Poincare in 1890 revealed that trajectories of three-body systems are commonly non-periodic, i.e. not repeating. This can explain why it is so hard to gain periodic orbits of three-body system. In the 300 years since three-body problem was first recognized, only three families of periodic orbits had been found, until 2013 when Suvakov and Dmitrasinovic [Phys. Rev. Lett. 110, 114301 (2013)] made a breakthrough to numerically find 13 new distinct periodic orbits, which belong to 11 new families of Newtonian planar three-body problem with equal mass and zero angular momentum (see http://www.sciencemag.org/news/2013/03/physicists-discover-whopping-13-new-solutions-three-body-problem). Currently, two scientists, XiaoMing Li and ShiJun Liao at Shanghai Jiaotong University, China, successfully gained 695 families of periodic orbits of the above-mentioned Newtonian planar three-body system by means of national supercomputer TH-2 at Guangzhou, China, which are published online via SCIENCE CHINA-Physics Mechanics Astronomy, 2017, Vol. 60, No. 12: 129511. The movies of these orbits are given on the website http://numericaltank.sjtu.edu.cn/three-body/three-body.htm

These 695 periodic orbits include the well-known figure-eight family found by Moore in 1993, the 11 families found by Suvakov and Dmitrasinovic in 2013, and especially more than 600 new families that have never been reported. The two scientists used the so-called "Clean Numerical Simulation (CNS)", a new numerical strategy for reliable simulations of chaotic dynamic systems proposed by the second author in 2009, which is based on high enough order of Taylor series and multiple precision data with many enough significant digits, plus a convergence/reliability check. The CNS can reduce truncation error and round-off error so greatly that numerical noises are negligible in a long enough interval of time, thus more periodic orbits of the three-body system can be gained.

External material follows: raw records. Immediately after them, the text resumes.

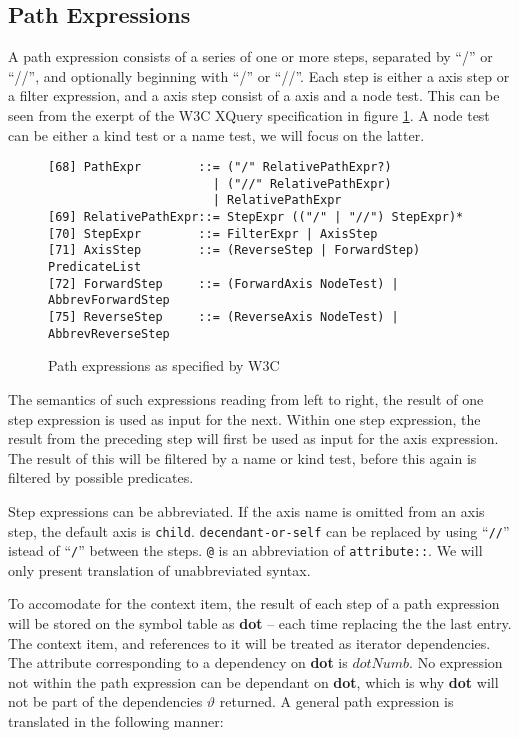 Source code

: \subsection{Path Expressions}
\label{sect:trans:TD:pathExprs}
A path expression consists of a series of one or more steps, separated by ``/'' or ``//'', and optionally beginning
with ``/'' or ``//''.  Each step is either a axis step or a filter expression, and a axis step consist of a axis
and a node test. This can be seen from the exerpt of the W3C XQuery specification in figure \ref{fig:trans:TD:pathEBNF}.
A node test can be either a kind test or a name test, we will focus on the latter. 

\begin{figure}[h]
\begin{Verbatim}
[68] PathExpr        ::= ("/" RelativePathExpr?)
                       | ("//" RelativePathExpr)
                       | RelativePathExpr
[69] RelativePathExpr::= StepExpr (("/" | "//") StepExpr)*
[70] StepExpr        ::= FilterExpr | AxisStep
[71] AxisStep        ::= (ReverseStep | ForwardStep) PredicateList
[72] ForwardStep     ::= (ForwardAxis NodeTest) | AbbrevForwardStep
[75] ReverseStep     ::= (ReverseAxis NodeTest) | AbbrevReverseStep
\end{Verbatim}
\label{fig:trans:TD:pathEBNF}
\caption{Path expressions as specified by W3C}
\end{figure}
The semantics of such expressions reading from left to right, the result of one step expression is used as input
for the next. Within one step expression, the result from the preceding step will first be used as input for the
axis expression. The result of this will be filtered by a name or kind test, before this again is filtered by
possible predicates.

Step expressions can be abbreviated. If the axis name is omitted from an axis step, the default axis is
\texttt{child}. \texttt{decendant-or-self} can be replaced by using ``\texttt{//}'' istead of ``\texttt{/}''
between the steps. \texttt{@} is an abbreviation of \texttt{attribute::}. We will only present translation of
unabbreviated syntax.

To accomodate for the context item, the result of each step of a path expression will be stored on the symbol
table as \textbf{dot} -- each time replacing the the last entry. The context item, and references to it will be
treated as iterator dependencies. The attribute corresponding to a dependency on \textbf{dot} is $dotNumb$. No
expression not within the path expression can be dependant on \textbf{dot}, which is why \textbf{dot} will not be
part of the dependencies $\vartheta$ returned. A general path expression is translated in the following manner:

As pointed out by Montgomery in 1998, each periodic orbit in real space of the three-body system corresponds to a closed curve on the so-called "shape sphere", which is characterized by its topology using the so-called "free group element". The averaged period of an orbit is equal to the period of the orbit divided by the length of the corresponding free group element. These 695 families suggest that there should exist the quasi Kepler's third law: the square of the average period times the cube of the total kinetic and potential energy approximately equals to a constant. The generalized Kepler's third law reveals that the three-body system has something in common, which might deepen our understandings and enrich our knowledges about three-body system.

"The discovery of the more than 600 new periodic orbits is mainly due to the advance in computer science and the use of the new strategy of numerical simulation for chaotic dynamic systems, namely the CNS", spoke the two scientists. It should be emphasized that 243 more new periodic orbits of the three-body system are found by means of the CNS. In other words, if traditional algorithms in double precision were used, about 40% new periodic orbits would be lost. This indicates the novelty and originality of the Clean Numerical Simulation (CNS), since any new methods must bring something completely new/different.

As shown in Figure 1, many pictures of these newly-found periodic orbits of the three-body system are beautiful and elegant, like modern paintings. "We are shocked and captivated by the perfect of them", spoke the two scientists.